● **TASK**: Please report every line from the material that contains the word "smtpUser".

● **GIVEN DATA**:
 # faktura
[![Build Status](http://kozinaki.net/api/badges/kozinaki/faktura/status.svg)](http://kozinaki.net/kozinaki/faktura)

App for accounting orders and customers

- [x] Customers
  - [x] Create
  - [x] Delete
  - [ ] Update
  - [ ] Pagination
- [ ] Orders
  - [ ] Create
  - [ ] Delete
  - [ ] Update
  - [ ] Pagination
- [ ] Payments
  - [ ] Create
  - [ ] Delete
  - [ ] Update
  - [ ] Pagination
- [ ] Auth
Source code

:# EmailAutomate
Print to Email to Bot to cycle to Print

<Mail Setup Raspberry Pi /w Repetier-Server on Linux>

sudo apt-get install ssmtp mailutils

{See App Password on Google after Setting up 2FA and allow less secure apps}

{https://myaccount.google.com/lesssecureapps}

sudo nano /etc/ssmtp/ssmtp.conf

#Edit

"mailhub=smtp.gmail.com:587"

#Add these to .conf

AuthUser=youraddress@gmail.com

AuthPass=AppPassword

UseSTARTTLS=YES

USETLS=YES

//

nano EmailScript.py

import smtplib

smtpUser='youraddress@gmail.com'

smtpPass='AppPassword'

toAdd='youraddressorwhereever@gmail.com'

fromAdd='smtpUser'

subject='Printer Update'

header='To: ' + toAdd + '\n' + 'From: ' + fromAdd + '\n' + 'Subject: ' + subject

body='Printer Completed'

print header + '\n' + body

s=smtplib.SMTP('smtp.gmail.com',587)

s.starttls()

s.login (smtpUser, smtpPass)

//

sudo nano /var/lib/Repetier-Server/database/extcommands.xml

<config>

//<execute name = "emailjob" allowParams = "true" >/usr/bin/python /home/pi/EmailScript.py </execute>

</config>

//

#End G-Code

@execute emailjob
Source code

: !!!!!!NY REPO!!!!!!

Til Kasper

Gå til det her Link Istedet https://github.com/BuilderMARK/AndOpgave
==
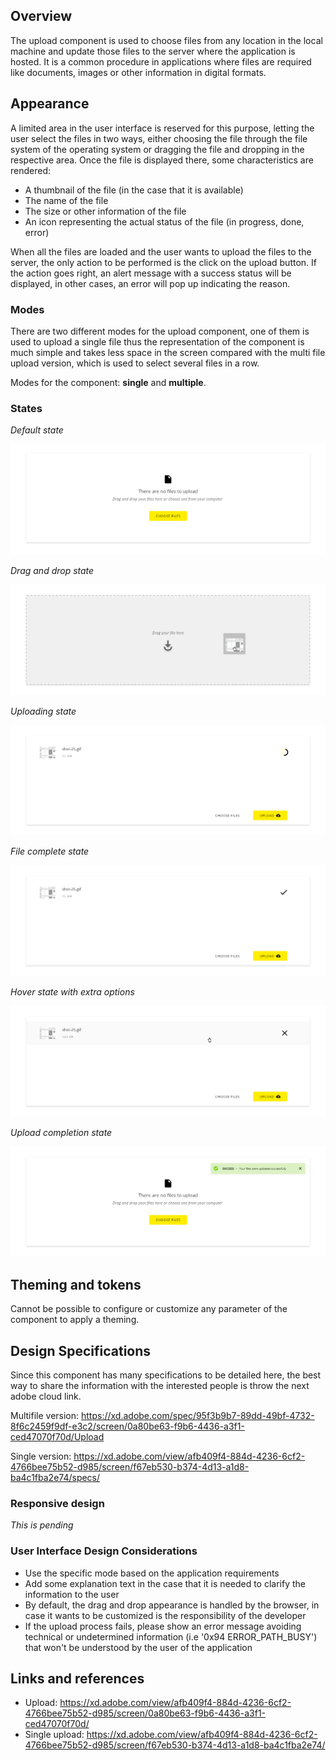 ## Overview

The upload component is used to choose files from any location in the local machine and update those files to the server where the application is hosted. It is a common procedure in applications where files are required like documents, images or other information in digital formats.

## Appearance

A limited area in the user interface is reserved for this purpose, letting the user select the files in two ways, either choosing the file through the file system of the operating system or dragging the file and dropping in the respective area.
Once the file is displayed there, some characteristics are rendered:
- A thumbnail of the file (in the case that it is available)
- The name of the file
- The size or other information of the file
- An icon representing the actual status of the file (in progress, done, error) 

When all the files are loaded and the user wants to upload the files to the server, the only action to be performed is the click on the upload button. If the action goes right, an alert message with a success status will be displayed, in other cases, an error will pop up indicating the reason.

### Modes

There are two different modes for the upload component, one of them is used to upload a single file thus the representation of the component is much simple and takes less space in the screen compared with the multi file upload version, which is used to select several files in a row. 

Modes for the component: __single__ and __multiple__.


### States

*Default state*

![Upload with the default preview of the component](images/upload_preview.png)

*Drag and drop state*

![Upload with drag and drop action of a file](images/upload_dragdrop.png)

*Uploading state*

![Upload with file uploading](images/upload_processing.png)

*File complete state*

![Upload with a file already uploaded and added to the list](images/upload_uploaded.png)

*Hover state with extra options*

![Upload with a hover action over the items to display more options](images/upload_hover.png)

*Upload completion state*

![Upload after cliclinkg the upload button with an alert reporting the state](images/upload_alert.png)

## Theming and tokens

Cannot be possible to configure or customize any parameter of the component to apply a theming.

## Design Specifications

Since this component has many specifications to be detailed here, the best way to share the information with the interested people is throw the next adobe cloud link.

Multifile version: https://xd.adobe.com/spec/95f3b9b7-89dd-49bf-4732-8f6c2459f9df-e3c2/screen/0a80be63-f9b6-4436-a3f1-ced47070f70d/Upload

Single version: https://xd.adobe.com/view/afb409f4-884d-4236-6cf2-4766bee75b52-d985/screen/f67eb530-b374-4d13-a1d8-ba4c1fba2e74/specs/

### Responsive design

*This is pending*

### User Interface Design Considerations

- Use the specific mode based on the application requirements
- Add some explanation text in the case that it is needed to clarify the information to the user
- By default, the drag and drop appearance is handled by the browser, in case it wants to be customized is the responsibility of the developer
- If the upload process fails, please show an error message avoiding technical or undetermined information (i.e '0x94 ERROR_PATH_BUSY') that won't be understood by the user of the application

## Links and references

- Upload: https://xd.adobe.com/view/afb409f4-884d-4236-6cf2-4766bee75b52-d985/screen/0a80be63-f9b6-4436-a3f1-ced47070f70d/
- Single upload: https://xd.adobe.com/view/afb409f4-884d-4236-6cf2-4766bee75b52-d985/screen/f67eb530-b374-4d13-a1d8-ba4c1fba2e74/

● **PROBLEM SOLUTION**:
smtpUser='youraddress@gmail.com'
fromAdd='smtpUser'
s.login (smtpUser, smtpPass)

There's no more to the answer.